Officials of the company are jointly and severally liable to the company in such cases:
- for misleading of shareholders of the company regarding company’s financial status, in particular by submitting (including) of inaccurate information to the company’s documents which has led to implementation of unlawful payments of dividends – in amount of such unlawful payments that are subject to return;
- for damages caused to the company by their guilty actions or inactions – in amount of sum of damages (in this part the rule replicates already existing provisions of the Civil Code of Ukraine about responsibility of members of bodies of legal person).
What means joint and several liability? It is liability of several debtors to one creditor when such creditor has the right to make demands either on all the debtors together or on each of such debtors separately regarding performance of their obligations to pay debt in full or partially. In this case provisions about joint and several liability can be applied to officials only after their involvement in causing damages to the company or in misleading of shareholders of the company will be proven, for example, in the decision of court. In fact, such kind of claim can be filed against officials only by owners of the company, as persons whose rights have been violated, or by the company itself. That is why the possibility of bringing officials to joint and several liability totally depends on the will of shareholders and officials themselves as persons who have the right to act on behalf of the company.
Besides that, the new Law contains the provisions on non-compete, non-disclosure of confidential information and avoidance of the conflict of interests, non-compliance of which shall be an unconditional ground to terminate the labor agreement (contract) with such official without payment of compensation.
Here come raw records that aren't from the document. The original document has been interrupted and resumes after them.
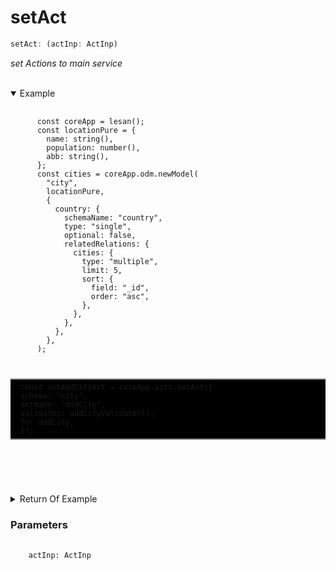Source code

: # setAct

```ts
setAct: (actInp: ActInp)
```

_set Actions to main service_

<br>
<details open>
  <summary>
    Example
  </summary>
  <pre>
    <code class="language-ts" style="padding: 0;">
      const coreApp = lesan();
      const locationPure = {
        name: string(),
        population: number(),
        abb: string(),
      };
      const cities = coreApp.odm.newModel(
        "city",
        locationPure,
        {
          country: {
            schemaName: "country",
            type: "single",
            optional: false,
            relatedRelations: {
              cities: {
                type: "multiple",
                limit: 5,
                sort: {
                  field: "_id",
                  order: "asc",
                },
              },
            },
          },
        },
      );

  <p style="border: 2px solid gray; border-right: transparent; border-left: transparent; padding: 5px 1rem; background-color: #000000; white-space: pre-line">const setAddCityAct = coreApp.acts.setAct({
  schema: "city",
  actName: "addCity",
  validator: addCityValidator(),
  fn: addCity,
});</P>

</code>
  </pre>
</details>

<details>
  <summary>
    Return Of Example
  </summary>
  <pre>
    <code class="language-json" style="padding: 0;">
{
  "validator": {
    "type": "object",
    "schema": {
      "set": {
        "type": "object",
        "schema": {
          "name": { "type": "string", "schema": null },
          "population": { "type": "number", "schema": null },
          "abb": { "type": "string", "schema": null },
          "isCapital": { "type": "boolean", "schema": null },
          "country": { "type": "union", "schema": null }
        }
      },
      "get": {
        "type": "object",
        "schema": {
          "_id": { "type": "enums", "schema": { "0": 0, "1": 1 } },
          "name": { "type": "enums", "schema": { "0": 0, "1": 1 } },
          "population": { "type": "enums", "schema": { "0": 0, "1": 1 } },
          "abb": { "type": "enums", "schema": { "0": 0, "1": 1 } },
          "country": {
            "type": "object",
            "schema": {
              "_id": { "type": "enums", "schema": { "0": 0, "1": 1 } },
              "name": { "type": "enums", "schema": { "0": 0, "1": 1 } },
              "population": { "type": "enums", "schema": { "0": 0, "1": 1 } },
              "abb": { "type": "enums", "schema": { "0": 0, "1": 1 } }
            }
          },
          "users": {
            "type": "object",
            "schema": {
              "_id": { "type": "enums", "schema": { "0": 0, "1": 1 } },
              "name": { "type": "enums", "schema": { "0": 0, "1": 1 } },
              "age": { "type": "enums", "schema": { "0": 0, "1": 1 } }
            }
          },
          "lovedByUser": {
            "type": "object",
            "schema": {
              "_id": { "type": "enums", "schema": { "0": 0, "1": 1 } },
              "name": { "type": "enums", "schema": { "0": 0, "1": 1 } },
              "age": { "type": "enums", "schema": { "0": 0, "1": 1 } }
            }
          }
        }
      }
    }
  },
  "validationRunType": "assert"
}
    </code>
  </pre>
</details>

<h3>Parameters</h3>
<pre>
  <code class="language-ts" style="padding: 0; margin-top: 12px; margin-top: -18px;">
    actInp: <a href="../../types/Services/ActInp.md" target="_blank" style="text-decoration: none; cursor:pointer">ActInp</a>
  </code>
</pre>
Non-compete provisions deal with separate actions solely in the field of commercial activity of the company which are restricted for officials without prior consent of the general meeting of shareholders (or the supervisory board – for members of the executive body). In particular, officials are prohibited to perform commercial activity as individual entrepreneurs, to act as participants of a full partnership or full participants of a limited partnership or to be members of the executive body or the supervisory board of other business entity in the field of commercial activity of the company.
Under the conflict of interests, the law understands conflict between the duty of official to act in good faith and reasonably in the interests of the company in general and his own private interests or interests of his affiliated persons. In this case, as affiliated persons are considered:
- business entities, if one of them exercises control over another or both are under control of a third person;
- members of the family of an individual – husband (wife), as well as parents (adoptive parents), guardians (caretakers), brothers, sisters, children and their husbands (wives);
- an individual and his family members and a business entity, if such individual and / or his family members exercise control over business entity.
In addition, it is prohibited for officials or their affiliated persons to receive any rewards or benefits associated with the performance of an official’s powers. Officials are obliged to inform the company in accordance with the procedure established by the law about each case of conflict of interests which became known to them.
Another important innovation is that the director or collegial executive body shall be obliged to inform participants on decrease in net assets value of the company by more than 50 % compared to this indicator for the previous year. For non-performance of such obligation, in the event of bankruptcy of the company during the next three years, the director shall bear subsidiary responsibility (type of liability, where the debt is charged to the subsidiary debtor in case of insufficiency of funds of the principal debtor) for the obligations of the company.
Finally, the law separates the areas of responsibility for the storage of the documents between the director (members of the collegial executive body) and the chief accountant of the company. The director is responsible for the storage of all documents of the company specified by law (in particular, minutes of the general meeting of participants and minutes of the meetings of other collegial bodies of the company, all the versions of the charter, entitling documents on the company’s property, internal regulations governing activity of the company’s bodies, etc.), except for the accounting records and financial reports, for the storage of which the chief accountant is responsible (in case of his appointment). For violation of the terms of storage of the documents the law provides administrative (if such violation is unintentional) and criminal (in case of deliberate destruction, damage or concealment of the documents) responsibility for officials.